Las hormonas. Más allá de la genética y las mitocondrias, debemos hacer mención a las hormonas sexuales, que están en proporciones muy diferentes entre sexos. Los estrógenos, por ejemplo, son las principales hormonas sexuales femeninas que, además de regular el ciclo reproductivo, actúan como un poderoso escudo antioxidante.
Entre sus efectos destaca el mantenimiento de la flexibilidad de los vasos sanguíneos, la reducción del colesterol “malo” y la prevención de la inflamación. Esto explica en gran medida por qué la incidencia de enfermedades cardiovasculares en mujeres es significativamente menor antes de la menopausia.

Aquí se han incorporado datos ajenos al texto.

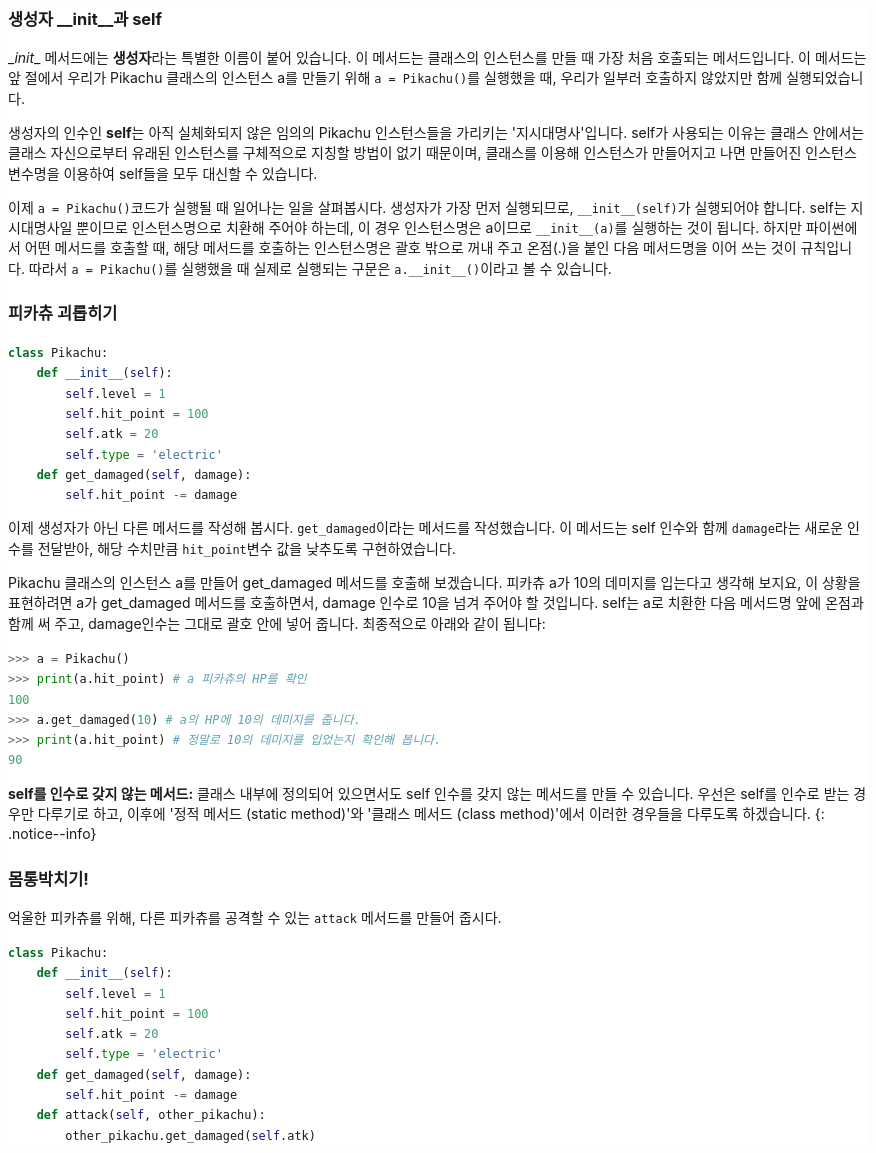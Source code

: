 ### 생성자 \__init__과 self

\__init__ 메서드에는  **생성자**라는 특별한 이름이 붙어 있습니다.  이 메서드는 클래스의 인스턴스를 만들 때 가장 처음 호출되는 메서드입니다.  이 메서드는 앞 절에서 우리가 Pikachu 클래스의 인스턴스 a를 만들기 위해 `a = Pikachu()`를 실행했을 때, 우리가 일부러 호출하지 않았지만 함께 실행되었습니다.

생성자의 인수인 **self**는 아직 실체화되지 않은 임의의 Pikachu 인스턴스들을 가리키는 '지시대명사'입니다.  self가 사용되는 이유는 클래스 안에서는 클래스 자신으로부터 유래된 인스턴스를 구체적으로 지칭할 방법이 없기 때문이며, 클래스를 이용해 인스턴스가 만들어지고 나면 만들어진 인스턴스 변수명을 이용하여 self들을 모두 대신할 수 있습니다.

이제 `a = Pikachu()`코드가 실행될 때 일어나는 일을 살펴봅시다.  생성자가 가장 먼저 실행되므로, `__init__(self)`가 실행되어야 합니다.  self는 지시대명사일 뿐이므로 인스턴스명으로 치환해 주어야 하는데, 이 경우 인스턴스명은 a이므로 `__init__(a)`를 실행하는 것이 됩니다.  하지만 파이썬에서 어떤 메서드를 호출할 때, 해당 메서드를 호출하는 인스턴스명은 괄호 밖으로 꺼내 주고 온점(.)을 붙인 다음 메서드명을 이어 쓰는 것이 규칙입니다.  따라서 `a = Pikachu()`를 실행했을 때 실제로 실행되는 구문은 `a.__init__()`이라고 볼 수 있습니다.

### 피카츄 괴롭히기

```python
class Pikachu:
    def __init__(self):
        self.level = 1
        self.hit_point = 100
        self.atk = 20
        self.type = 'electric'
    def get_damaged(self, damage):
        self.hit_point -= damage
```

이제 생성자가 아닌 다른 메서드를 작성해 봅시다.  `get_damaged`이라는 메서드를 작성했습니다.  이 메서드는 self 인수와 함께 `damage`라는 새로운 인수를 전달받아, 해당 수치만큼 `hit_point`변수 값을 낮추도록 구현하였습니다.

Pikachu 클래스의 인스턴스 a를 만들어 get_damaged 메서드를 호출해 보겠습니다.  피카츄 a가 10의 데미지를 입는다고 생각해 보지요, 이 상황을 표현하려면 a가 get_damaged 메서드를 호출하면서, damage 인수로 10을 넘겨 주어야 할 것입니다.  self는 a로 치환한 다음 메서드명 앞에 온점과 함께 써 주고, damage인수는 그대로 괄호 안에 넣어 줍니다.  최종적으로 아래와 같이 됩니다:

```python
>>> a = Pikachu()
>>> print(a.hit_point) # a 피카츄의 HP를 확인
100
>>> a.get_damaged(10) # a의 HP에 10의 데미지를 줍니다.
>>> print(a.hit_point) # 정말로 10의 데미지를 입었는지 확인해 봅니다.
90
```

**self를 인수로 갖지 않는 메서드:** 클래스 내부에 정의되어 있으면서도 self 인수를 갖지 않는 메서드를 만들 수 있습니다.  우선은 self를 인수로 받는 경우만 다루기로 하고, 이후에 '정적 메서드 (static method)'와 '클래스 메서드 (class method)'에서 이러한 경우들을 다루도록 하겠습니다.
{: .notice--info}

### 몸통박치기!

억울한 피카츄를 위해, 다른 피카츄를 공격할 수 있는 `attack` 메서드를 만들어 줍시다.

```python
class Pikachu:
    def __init__(self):
        self.level = 1
        self.hit_point = 100
        self.atk = 20
        self.type = 'electric'
    def get_damaged(self, damage):
        self.hit_point -= damage
    def attack(self, other_pikachu):
        other_pikachu.get_damaged(self.atk)
```
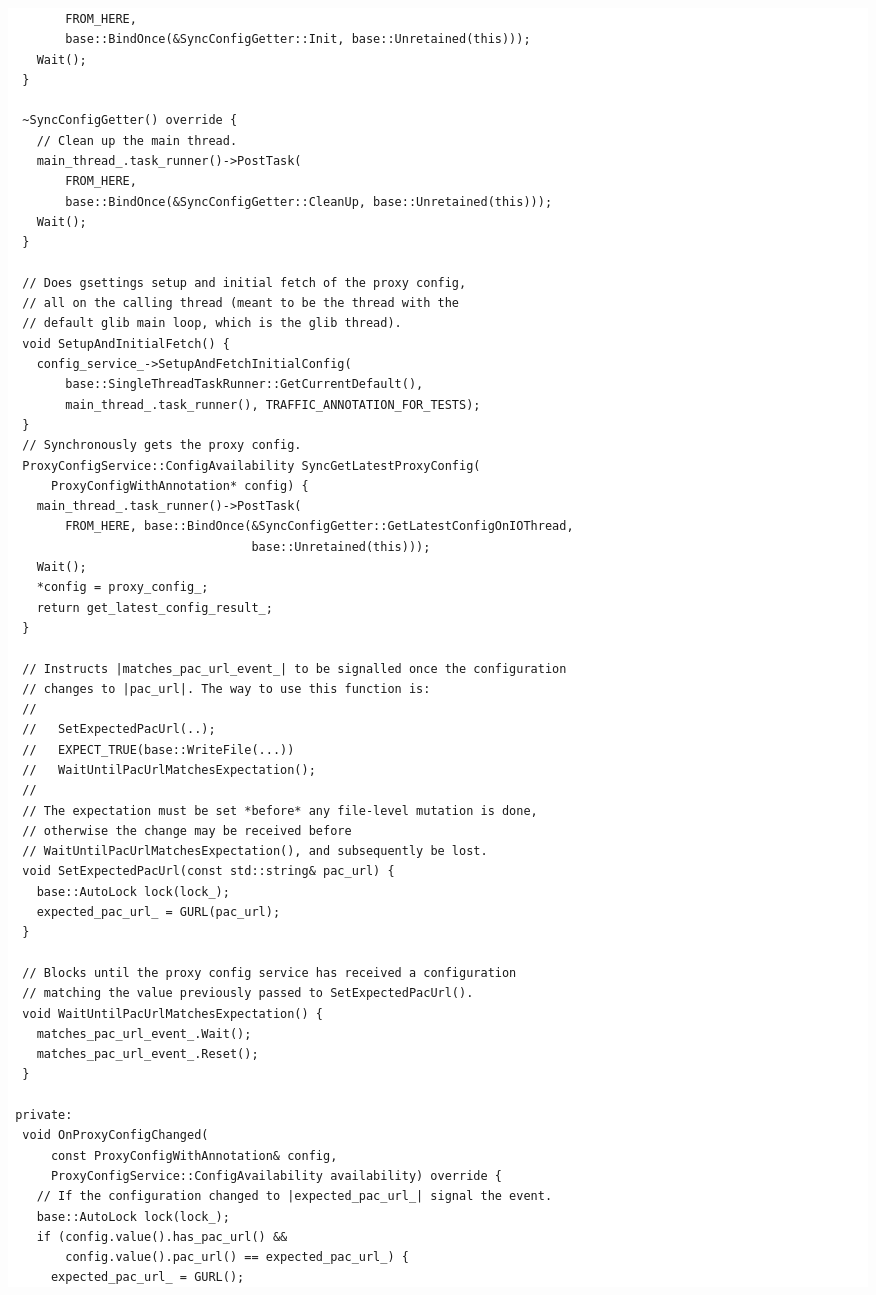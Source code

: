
 ```
        FROM_HERE,
        base::BindOnce(&SyncConfigGetter::Init, base::Unretained(this)));
    Wait();
  }

  ~SyncConfigGetter() override {
    // Clean up the main thread.
    main_thread_.task_runner()->PostTask(
        FROM_HERE,
        base::BindOnce(&SyncConfigGetter::CleanUp, base::Unretained(this)));
    Wait();
  }

  // Does gsettings setup and initial fetch of the proxy config,
  // all on the calling thread (meant to be the thread with the
  // default glib main loop, which is the glib thread).
  void SetupAndInitialFetch() {
    config_service_->SetupAndFetchInitialConfig(
        base::SingleThreadTaskRunner::GetCurrentDefault(),
        main_thread_.task_runner(), TRAFFIC_ANNOTATION_FOR_TESTS);
  }
  // Synchronously gets the proxy config.
  ProxyConfigService::ConfigAvailability SyncGetLatestProxyConfig(
      ProxyConfigWithAnnotation* config) {
    main_thread_.task_runner()->PostTask(
        FROM_HERE, base::BindOnce(&SyncConfigGetter::GetLatestConfigOnIOThread,
                                  base::Unretained(this)));
    Wait();
    *config = proxy_config_;
    return get_latest_config_result_;
  }

  // Instructs |matches_pac_url_event_| to be signalled once the configuration
  // changes to |pac_url|. The way to use this function is:
  //
  //   SetExpectedPacUrl(..);
  //   EXPECT_TRUE(base::WriteFile(...))
  //   WaitUntilPacUrlMatchesExpectation();
  //
  // The expectation must be set *before* any file-level mutation is done,
  // otherwise the change may be received before
  // WaitUntilPacUrlMatchesExpectation(), and subsequently be lost.
  void SetExpectedPacUrl(const std::string& pac_url) {
    base::AutoLock lock(lock_);
    expected_pac_url_ = GURL(pac_url);
  }

  // Blocks until the proxy config service has received a configuration
  // matching the value previously passed to SetExpectedPacUrl().
  void WaitUntilPacUrlMatchesExpectation() {
    matches_pac_url_event_.Wait();
    matches_pac_url_event_.Reset();
  }

 private:
  void OnProxyConfigChanged(
      const ProxyConfigWithAnnotation& config,
      ProxyConfigService::ConfigAvailability availability) override {
    // If the configuration changed to |expected_pac_url_| signal the event.
    base::AutoLock lock(lock_);
    if (config.value().has_pac_url() &&
        config.value().pac_url() == expected_pac_url_) {
      expected_pac_url_ = GURL();
```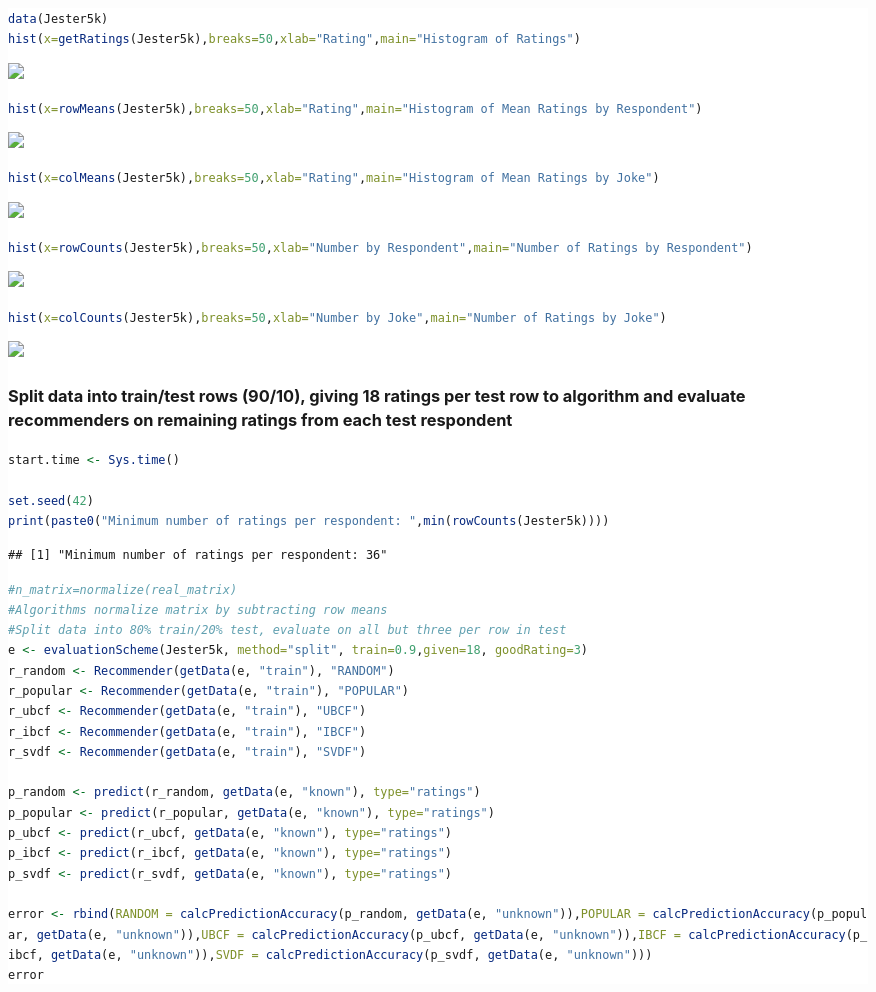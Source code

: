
 ``` r
data(Jester5k)
hist(x=getRatings(Jester5k),breaks=50,xlab="Rating",main="Histogram of Ratings")
```

![](matrix_jester_files/figure-gfm/unnamed-chunk-2-1.png)

``` r
hist(x=rowMeans(Jester5k),breaks=50,xlab="Rating",main="Histogram of Mean Ratings by Respondent")
```

![](matrix_jester_files/figure-gfm/unnamed-chunk-2-2.png)

``` r
hist(x=colMeans(Jester5k),breaks=50,xlab="Rating",main="Histogram of Mean Ratings by Joke")
```

![](matrix_jester_files/figure-gfm/unnamed-chunk-2-3.png)

``` r
hist(x=rowCounts(Jester5k),breaks=50,xlab="Number by Respondent",main="Number of Ratings by Respondent")
```

![](matrix_jester_files/figure-gfm/unnamed-chunk-2-4.png)

``` r
hist(x=colCounts(Jester5k),breaks=50,xlab="Number by Joke",main="Number of Ratings by Joke")
```

![](matrix_jester_files/figure-gfm/unnamed-chunk-2-5.png)

### Split data into train/test rows (90/10), giving 18 ratings per test row to algorithm and evaluate recommenders on remaining ratings from each test respondent

``` r
start.time <- Sys.time()

set.seed(42)
print(paste0("Minimum number of ratings per respondent: ",min(rowCounts(Jester5k))))
```

    ## [1] "Minimum number of ratings per respondent: 36"

``` r
#n_matrix=normalize(real_matrix)
#Algorithms normalize matrix by subtracting row means
#Split data into 80% train/20% test, evaluate on all but three per row in test
e <- evaluationScheme(Jester5k, method="split", train=0.9,given=18, goodRating=3)
r_random <- Recommender(getData(e, "train"), "RANDOM")
r_popular <- Recommender(getData(e, "train"), "POPULAR")
r_ubcf <- Recommender(getData(e, "train"), "UBCF")
r_ibcf <- Recommender(getData(e, "train"), "IBCF")
r_svdf <- Recommender(getData(e, "train"), "SVDF")

p_random <- predict(r_random, getData(e, "known"), type="ratings")
p_popular <- predict(r_popular, getData(e, "known"), type="ratings")
p_ubcf <- predict(r_ubcf, getData(e, "known"), type="ratings")
p_ibcf <- predict(r_ibcf, getData(e, "known"), type="ratings")
p_svdf <- predict(r_svdf, getData(e, "known"), type="ratings")

error <- rbind(RANDOM = calcPredictionAccuracy(p_random, getData(e, "unknown")),POPULAR = calcPredictionAccuracy(p_popular, getData(e, "unknown")),UBCF = calcPredictionAccuracy(p_ubcf, getData(e, "unknown")),IBCF = calcPredictionAccuracy(p_ibcf, getData(e, "unknown")),SVDF = calcPredictionAccuracy(p_svdf, getData(e, "unknown")))
error
```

En el hombre. En la otra cara de la moneda tenemos a la testosterona. Si bien es crucial para el desarrollo de la masa muscular y ósea, niveles altos de esta hormona en los hombres se asocian históricamente a un mayor riesgo cardiovascular a edades tempranas y a una depresión del sistema inmunológico a largo plazo.
La evolución. Alguien puede caer en la idea de que este sistema es algo exclusivo del ser humano, pero la biología evolutiva nos demuestra lo contrario. Aquí un estudio de 2025 analizó a 1.176 especies y los resultados revelaron que en los mamíferos las hembras viven de media un 13% más que los machos.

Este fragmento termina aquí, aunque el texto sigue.